# Largest ballooner



## Skiptoothgrin (Jun 26, 2018)

This may be an unanswerable question but here goes anyway. 
Which bike or bikes have the tallest seatpost and also greatest distance from headstock to seatpost? 
I'm brand new to all this but lots of the bikes posted look very short in both directions.


----------



## JRE (Jun 26, 2018)

Shelby Airflow and Hawthorns with a a Zep style frame fit me pretty good. I.m 6'1"


----------



## JRE (Jun 26, 2018)

My Hawthorn


----------



## fordmike65 (Jun 26, 2018)

JRE said:


> My Hawthorn View attachment 829724



These are one of the shortest framed bikes out there. I've ridden a couple no more than a few blocks before my back & knees were killing me. Same goes for the Shelby wishbone frames.

BTW, I'm 6'4"


----------



## JRE (Jun 26, 2018)

fordmike65 said:


> These are one of the shortest frames bikes out there. I've ridden a couple no more than a few blocks before my back & knees were killing me. Same goes for the Shelby wishbone frames.



Hmm  fits me good but I need to look for a longer frame also lol


----------



## fordmike65 (Jun 26, 2018)

JRE said:


> Hmm  fits me good but I need to look for a longer frame also lol



I do agree that they are long frames, especially in the "cockpit", but they are quite short. You'd have to use a loooong seatpost jacked up to Jesus to make them comfortable, but then they just look rediculous.


----------



## JRE (Jun 26, 2018)

fordmike65 said:


> I do agree that they are long frames, especially in the "cockpit", but they are quite short. You'd have to use a loooong seatpost jacked up to Jesus to make them comfortable, but then they just look rediculous.

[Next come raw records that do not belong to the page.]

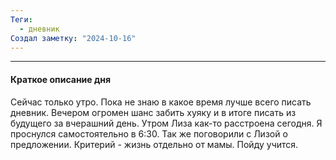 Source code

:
 ```yaml
---
Теги:
  - дневник
Создал заметку: "2024-10-16"
---
```

---
#### Краткое описание дня

Сейчас только утро. Пока не знаю в какое время лучше всего писать дневник. Вечером огромен шанс забить хуяку и в итоге писать из будущего за вчерашний день. Утром Лиза как-то расстроена сегодня. Я проснулся самостоятельно в 6:30. Так же поговорили с Лизой о предложении. Критерий - жизнь отдельно от мамы. Пойду учится.


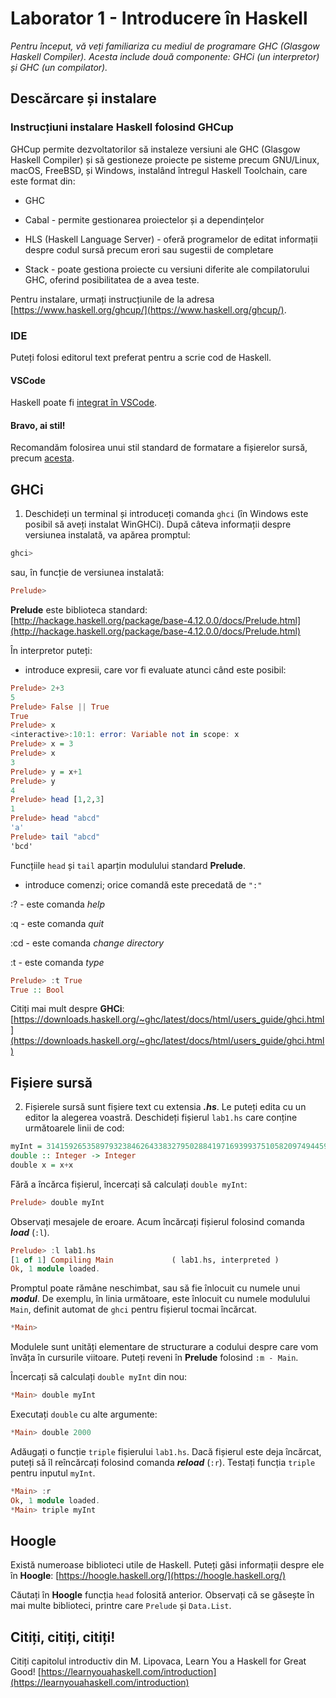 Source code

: # Laborator 1 - Introducere în Haskell

*Pentru început, vă veți familiariza cu  mediul de programare GHC (Glasgow Haskell Compiler). Acesta include două componente: GHCi (un interpretor) și GHC (un compilator).*

## Descărcare și instalare

### Instrucțiuni instalare Haskell folosind GHCup

GHCup permite dezvoltatorilor să instaleze versiuni ale GHC (Glasgow Haskell Compiler) și să gestioneze proiecte pe sisteme precum GNU/Linux, macOS, FreeBSD, și Windows, instalând întregul Haskell Toolchain, care este format din:

- GHC

- Cabal -  permite gestionarea proiectelor și a dependințelor

- HLS (Haskell Language Server) - oferă programelor de editat informații despre codul sursă precum erori sau sugestii de completare

- Stack - poate gestiona proiecte cu versiuni diferite ale compilatorului GHC, oferind posibilitatea de a avea teste.

Pentru instalare, urmați instrucțiunile de la adresa [https://www.haskell.org/ghcup/](https://www.haskell.org/ghcup/).

### IDE
Puteți folosi editorul text preferat pentru a scrie cod de Haskell. 

#### VSCode 
Haskell poate fi [integrat în VSCode](https://www.haskell.org/ghcup/install/#vscode-integration). 

#### Bravo, ai stil!
 Recomandăm folosirea unui stil standard de formatare a fișierelor sursă, precum [acesta](https://github.com/tibbe/haskell-style-guide/blob/master/haskell-style.md).

## GHCi

1. Deschideți un terminal și introduceți comanda `ghci` (în Windows este posibil să aveți instalat WinGHCi). După câteva informații despre versiunea instalată, va apărea promptul:

``` haskell 
ghci>
```

sau, în funcție de versiunea instalată:

``` haskell 
Prelude>
```

__Prelude__ este biblioteca standard: [http://hackage.haskell.org/package/base-4.12.0.0/docs/Prelude.html](http://hackage.haskell.org/package/base-4.12.0.0/docs/Prelude.html)

În interpretor puteți:

- introduce expresii, care vor fi evaluate atunci când este posibil:
``` haskell
Prelude> 2+3
5
Prelude> False || True
True
Prelude> x
<interactive>:10:1: error: Variable not in scope: x
Prelude> x = 3
Prelude> x
3
Prelude> y = x+1
Prelude> y
4
Prelude> head [1,2,3]
1
Prelude> head "abcd"
'a'
Prelude> tail "abcd"
'bcd'
```
Funcțiile `head` și `tail`  aparțin modulului standard __Prelude__.

- introduce comenzi; orice comandă este precedată de `":"`

:?  - este comanda *help*

:q  - este comanda *quit*

:cd - este comanda *change directory*

:t - este comanda *type*
``` haskell
Prelude> :t True
True :: Bool
```

Citiți mai mult despre  __GHCi__:
[https://downloads.haskell.org/~ghc/latest/docs/html/users_guide/ghci.html](https://downloads.haskell.org/~ghc/latest/docs/html/users_guide/ghci.html)

## Fișiere sursă

2. Fișierele sursă sunt fișiere text cu extensia ___.hs___. Le puteți edita cu un editor la alegerea voastră. Deschideți fișierul `lab1.hs` care conține următoarele linii de cod:
``` haskell
myInt = 31415926535897932384626433832795028841971693993751058209749445923
double :: Integer -> Integer
double x = x+x
```

Fără a încărca fișierul, încercați să calculați `double myInt`:

``` haskell 
Prelude> double myInt
```

Observați mesajele de eroare. Acum încărcați fișierul folosind comanda ___load___ (`:l`).

``` haskell
Prelude> :l lab1.hs
[1 of 1] Compiling Main             ( lab1.hs, interpreted )
Ok, 1 module loaded.
```

Promptul poate rămâne neschimbat, sau să fie înlocuit cu numele unui ___modul___. 
De exemplu, în linia următoare, este înlocuit cu numele modulului `Main`, definit automat de `ghci` pentru fișierul tocmai încărcat. 

``` haskell
*Main> 
```

Modulele sunt unități elementare de structurare a codului despre care vom învăța în cursurile viitoare. Puteți reveni în __Prelude__  folosind `:m - Main`.

Încercați să calculați `double myInt` din nou:

``` haskell
*Main> double myInt
```

Executați `double` cu alte argumente:

``` haskell
*Main> double 2000
```

Adăugați o funcție `triple` fișierului `lab1.hs`. Dacă fișierul este deja încărcat, puteți să îl reîncărcați folosind comanda ___reload___ (`:r`). Testați funcția `triple` pentru inputul `myInt`.

``` haskell
*Main> :r
Ok, 1 module loaded.
*Main> triple myInt
```

## Hoogle

Există numeroase biblioteci utile de Haskell. Puteți găsi informații despre ele în __Hoogle__: 
 [https://hoogle.haskell.org/](https://hoogle.haskell.org/)

 Căutați în __Hoogle__ funcția `head` folosită anterior. Observați că se găsește în mai multe biblioteci, printre care `Prelude` și `Data.List`.

## Citiți, citiți, citiți!
Citiți capitolul introductiv din M. Lipovaca, Learn You a Haskell for Great Good!
[https://learnyouahaskell.com/introduction](https://learnyouahaskell.com/introduction)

Lol took my Hawthorn on a 13 mile ride last weekend and felt ok but had the wife with me so it was a slow ride. I want to find Lwb Colson project bike and see if it's got a tiny bit more room.


----------



## JRE (Jun 26, 2018)

How tall are you Skiptoothgrin


----------



## cyclingday (Jun 26, 2018)

The Shelby Airflo frames have a long front section, but a short seat tube, so they are long and low.
I kind of like that, but definitely not the one, if you're looking to stretch your legs out.
The long wheel base Colson doesn't make any sense at all, because it's got a longer chainstay length, but still uses a standard/short top tube.
The pre war Huffman frames seem to fit me the best. I'm just about six foot even with a 36" inseam.
The Westfield's have a really comfortable geometry and seem to be more readily available in the tall form.
I'm not as big a fan of their styling as opposed to some of the other brands, but a better riding bike is hard to find.
Now we come to the postwar Schwinn B6.
Best looking/built/riding bike hands down.
In my humble opinion of course. Lol!
You can't go wrong with a B6.
Readily available, in just about any color combination you can imagine.
Especially, if you like maroon.


----------



## saladshooter (Jun 26, 2018)

Elgin Twinbars are long wheelbase.


----------



## fordmike65 (Jun 26, 2018)

saladshooter said:


> Elgin Twinbars are long wheelbase.View attachment 829732



...and also short. Great looking bikes, but not a comfortable ride for us tall folk.


----------



## fordmike65 (Jun 26, 2018)

Most prewar bicycle manufactures offered larger 20" seat tube frames including Scwhinn, Colson, Westfield & Snyder. Unfortunately, they don't seem to be any roomier in the cockpit area where you kinda need it. Many of the taller frames look a lil funky because the geometry is thrown off by a taller frame without lengthening the wheelbase. The LWB Colson is longer in the rear triangle/chainstay area to make the bike look more proportional.


----------



## WetDogGraphix (Jun 26, 2018)

fordmike65 said:


> Most prewar bicycle manufactures offered larger 20" seat tube frames including Scwhinn, Colson, Westfield & Snyder. Unfortunately, they don't seem to be any roomier in the cockpit area where you kinda need it. Many of the taller frames look a lil funky because the geometry is thrown off by a taller frame without lengthening the wheelbase. The LWB Colson is longer in the rear triangle/chainstay area to make the bike look more proportional.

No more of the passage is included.